▶ [EXERCISE DETAILS]: Pick out each line in these entries that contains the string "βασιλιάς".

▶ [DATA TO USE]:
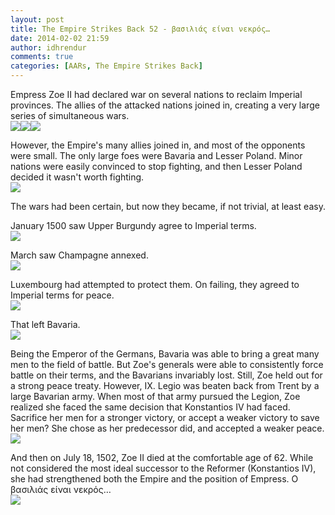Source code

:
 ```yaml
---
layout: post
title: The Empire Strikes Back 52 - βασιλιάς είναι νεκρός…
date: 2014-02-02 21:59
author: idhrendur
comments: true
categories: [AARs, The Empire Strikes Back]
---
```

Empress Zoe II had declared war on several nations to reclaim Imperial provinces. The allies of the attacked nations joined in, creating a very large series of simultaneous wars.  
![](/assets/tesb_images/52-1.png)![](/assets/tesb_images/52-2.png)![](/assets/tesb_images/52-3.png)

However, the Empire's many allies joined in, and most of the opponents were small. The only large foes were Bavaria and Lesser Poland. Minor nations were easily convinced to stop fighting, and then Lesser Poland decided it wasn't worth fighting.  
![](/assets/tesb_images/52-4.png)

The wars had been certain, but now they became, if not trivial, at least easy.  

January 1500 saw Upper Burgundy agree to Imperial terms.  
![](/assets/tesb_images/52-5.png)

March saw Champagne annexed.  
![](/assets/tesb_images/52-6.png)

Luxembourg had attempted to protect them. On failing, they agreed to Imperial terms for peace.  
![](/assets/tesb_images/52-7.png)

That left Bavaria.  
![](/assets/tesb_images/52-8.png)

Being the Emperor of the Germans, Bavaria was able to bring a great many men to the field of battle. But Zoe's generals were able to consistently force battle on their terms, and the Bavarians invariably lost. Still, Zoe held out for a strong peace treaty. However, IX. Legio was beaten back from Trent by a large Bavarian army. When most of that army pursued the Legion, Zoe realized she faced the same decision that Konstantios IV had faced. Sacrifice her men for a stronger victory, or accept a weaker victory to save her men? She chose as her predecessor did, and accepted a weaker peace.  
![](/assets/tesb_images/52-9.png)

And then on July 18, 1502, Zoe II died at the comfortable age of 62. While not considered the most ideal successor to the Reformer (Konstantios IV), she had strengthened both the Empire and the position of Empress. Ο βασιλιάς είναι νεκρός…  
![](/assets/tesb_images/52-10.png)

▶ [EXERCISE RESPONSE]:
title: The Empire Strikes Back 52 - βασιλιάς είναι νεκρός…
And then on July 18, 1502, Zoe II died at the comfortable age of 62. While not considered the most ideal successor to the Reformer (Konstantios IV), she had strengthened both the Empire and the position of Empress. Ο βασιλιάς είναι νεκρός…  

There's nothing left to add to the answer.